● **Work to be completed**:
Only the lines below, from the one with "- Smartcard exists and is active." through the one with "#### DSTV Smartcard Confirmation Happy Path", are to be written out, exactly.

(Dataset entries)

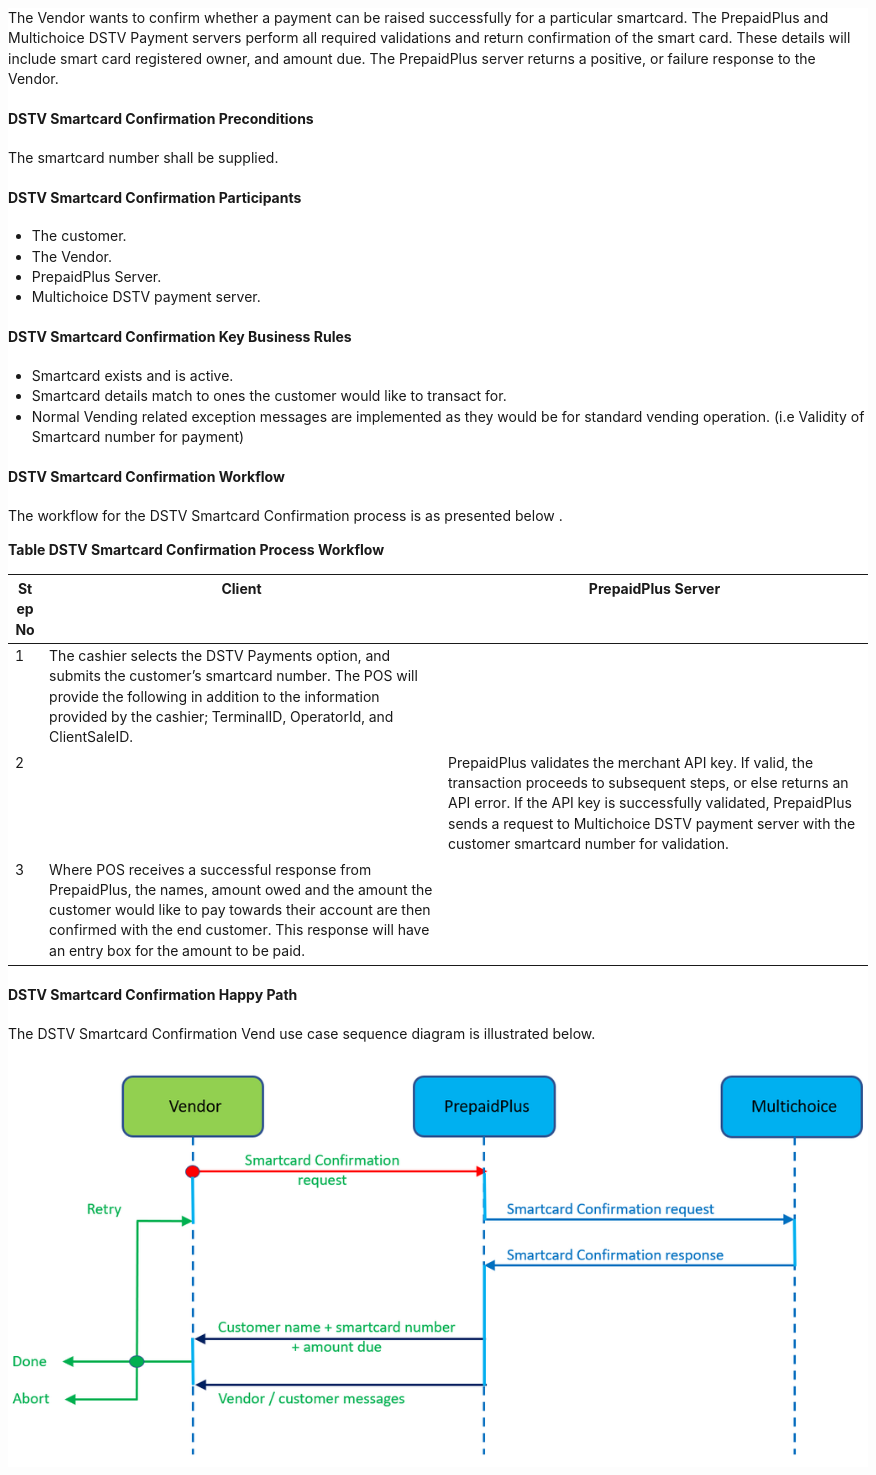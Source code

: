 The Vendor wants to confirm whether a payment can be raised successfully for a particular smartcard. The PrepaidPlus and Multichoice DSTV Payment servers perform all required validations and return confirmation of the smart card. These details will include smart card registered owner, and amount due. The PrepaidPlus server returns a positive, or failure response to the Vendor.

#### DSTV Smartcard Confirmation Preconditions

The smartcard number shall be supplied.

#### DSTV Smartcard Confirmation Participants

- The customer.
- The Vendor.
- PrepaidPlus Server.
- Multichoice DSTV payment server.

#### DSTV Smartcard Confirmation Key Business Rules

- Smartcard exists and is active.
- Smartcard details match to ones the customer would like to transact for.
- Normal Vending related exception messages are implemented as they would be for standard vending operation. (i.e Validity of Smartcard number for payment)

#### DSTV Smartcard Confirmation Workflow

The workflow for the DSTV Smartcard Confirmation process is as presented below .

**Table  DSTV Smartcard Confirmation Process Workflow**

| Step No | Client | PrepaidPlus Server |
|---------|--------|--------------------|
| 1 | The cashier selects the DSTV Payments option, and submits the customer’s smartcard number. The  POS will provide the following in addition to the information provided by the cashier; TerminalID, OperatorId, and ClientSaleID. | |
| 2 | | PrepaidPlus validates the merchant API key. If valid, the transaction proceeds to subsequent steps, or else returns an API error. If the API key is successfully validated, PrepaidPlus sends a request to Multichoice DSTV payment server with the customer smartcard number for validation. |
| 3 | Where  POS receives a successful response from PrepaidPlus, the names, amount owed and the amount the customer would like to pay towards their account are then confirmed with the end customer. This response will have an entry box for the amount to be paid. | |

#### DSTV Smartcard Confirmation Happy Path

The DSTV Smartcard Confirmation Vend use case sequence diagram is illustrated below.

![dstvSmartcardHappyPath](/assets/dstvSmartConfirmationHappyPath.png)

● **Task result**:
- Smartcard exists and is active.
- Smartcard details match to ones the customer would like to transact for.
- Normal Vending related exception messages are implemented as they would be for standard vending operation. (i.e Validity of Smartcard number for payment)

#### DSTV Smartcard Confirmation Workflow

The workflow for the DSTV Smartcard Confirmation process is as presented below .

**Table  DSTV Smartcard Confirmation Process Workflow**

| Step No | Client | PrepaidPlus Server |
|---------|--------|--------------------|
| 1 | The cashier selects the DSTV Payments option, and submits the customer’s smartcard number. The  POS will provide the following in addition to the information provided by the cashier; TerminalID, OperatorId, and ClientSaleID. | |
| 2 | | PrepaidPlus validates the merchant API key. If valid, the transaction proceeds to subsequent steps, or else returns an API error. If the API key is successfully validated, PrepaidPlus sends a request to Multichoice DSTV payment server with the customer smartcard number for validation. |
| 3 | Where  POS receives a successful response from PrepaidPlus, the names, amount owed and the amount the customer would like to pay towards their account are then confirmed with the end customer. This response will have an entry box for the amount to be paid. | |

#### DSTV Smartcard Confirmation Happy Path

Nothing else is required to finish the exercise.